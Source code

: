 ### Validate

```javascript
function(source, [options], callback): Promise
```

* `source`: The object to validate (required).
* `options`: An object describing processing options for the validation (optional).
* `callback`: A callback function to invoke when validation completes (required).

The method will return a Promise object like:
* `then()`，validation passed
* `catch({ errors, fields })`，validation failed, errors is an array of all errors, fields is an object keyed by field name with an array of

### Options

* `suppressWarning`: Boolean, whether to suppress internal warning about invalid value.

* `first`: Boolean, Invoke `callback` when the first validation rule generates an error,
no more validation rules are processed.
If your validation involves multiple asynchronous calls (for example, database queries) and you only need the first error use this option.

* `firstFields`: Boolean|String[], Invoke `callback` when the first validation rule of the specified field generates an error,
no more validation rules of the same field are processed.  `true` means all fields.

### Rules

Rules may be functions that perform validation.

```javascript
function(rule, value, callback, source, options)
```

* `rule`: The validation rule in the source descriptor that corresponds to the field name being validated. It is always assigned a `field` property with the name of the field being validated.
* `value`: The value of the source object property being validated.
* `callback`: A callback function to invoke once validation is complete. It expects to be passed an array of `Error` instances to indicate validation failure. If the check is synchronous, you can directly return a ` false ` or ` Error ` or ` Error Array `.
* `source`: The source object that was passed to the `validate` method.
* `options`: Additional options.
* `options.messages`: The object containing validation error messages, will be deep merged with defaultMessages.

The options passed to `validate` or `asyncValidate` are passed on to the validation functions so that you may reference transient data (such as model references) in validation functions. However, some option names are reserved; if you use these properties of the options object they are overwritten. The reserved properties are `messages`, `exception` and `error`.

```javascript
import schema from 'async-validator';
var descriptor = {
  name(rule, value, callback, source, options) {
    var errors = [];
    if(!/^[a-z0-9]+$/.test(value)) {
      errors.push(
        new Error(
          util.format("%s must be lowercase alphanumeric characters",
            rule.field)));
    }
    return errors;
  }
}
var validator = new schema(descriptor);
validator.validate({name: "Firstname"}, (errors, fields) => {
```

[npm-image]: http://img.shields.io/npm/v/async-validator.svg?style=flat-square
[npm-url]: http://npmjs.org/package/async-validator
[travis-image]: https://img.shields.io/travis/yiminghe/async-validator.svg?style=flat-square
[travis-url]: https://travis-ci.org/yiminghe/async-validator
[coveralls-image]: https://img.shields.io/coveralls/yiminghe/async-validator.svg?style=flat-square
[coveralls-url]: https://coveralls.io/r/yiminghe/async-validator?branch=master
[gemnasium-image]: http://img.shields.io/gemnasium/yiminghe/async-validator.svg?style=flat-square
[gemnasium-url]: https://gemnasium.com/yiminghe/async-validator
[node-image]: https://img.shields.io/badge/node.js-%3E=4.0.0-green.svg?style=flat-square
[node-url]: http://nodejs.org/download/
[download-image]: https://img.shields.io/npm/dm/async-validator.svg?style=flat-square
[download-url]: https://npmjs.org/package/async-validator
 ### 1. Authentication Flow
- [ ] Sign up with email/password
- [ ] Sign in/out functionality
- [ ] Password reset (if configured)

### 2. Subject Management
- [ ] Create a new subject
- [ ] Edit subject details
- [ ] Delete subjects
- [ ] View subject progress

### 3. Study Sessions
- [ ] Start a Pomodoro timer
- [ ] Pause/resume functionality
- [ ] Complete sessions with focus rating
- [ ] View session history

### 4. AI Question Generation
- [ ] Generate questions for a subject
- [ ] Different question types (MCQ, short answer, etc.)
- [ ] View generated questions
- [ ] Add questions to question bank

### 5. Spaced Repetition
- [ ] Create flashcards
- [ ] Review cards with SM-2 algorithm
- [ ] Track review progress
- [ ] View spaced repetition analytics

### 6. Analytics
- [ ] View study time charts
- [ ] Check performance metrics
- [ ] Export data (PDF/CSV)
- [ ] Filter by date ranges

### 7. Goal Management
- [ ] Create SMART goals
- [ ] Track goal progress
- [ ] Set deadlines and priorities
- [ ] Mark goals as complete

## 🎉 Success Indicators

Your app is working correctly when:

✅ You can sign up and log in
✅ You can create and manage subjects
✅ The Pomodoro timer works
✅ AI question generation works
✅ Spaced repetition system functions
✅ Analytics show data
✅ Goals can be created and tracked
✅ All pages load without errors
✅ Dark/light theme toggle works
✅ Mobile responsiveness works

· · ·

Within the material, find all lines that hold the word "array" and show them.

▸ EXERCISE SOLUTION
* `catch({ errors, fields })`，validation failed, errors is an array of all errors, fields is an object keyed by field name with an array of
* `callback`: A callback function to invoke once validation is complete. It expects to be passed an array of `Error` instances to indicate validation failure. If the check is synchronous, you can directly return a ` false ` or ` Error ` or ` Error Array `.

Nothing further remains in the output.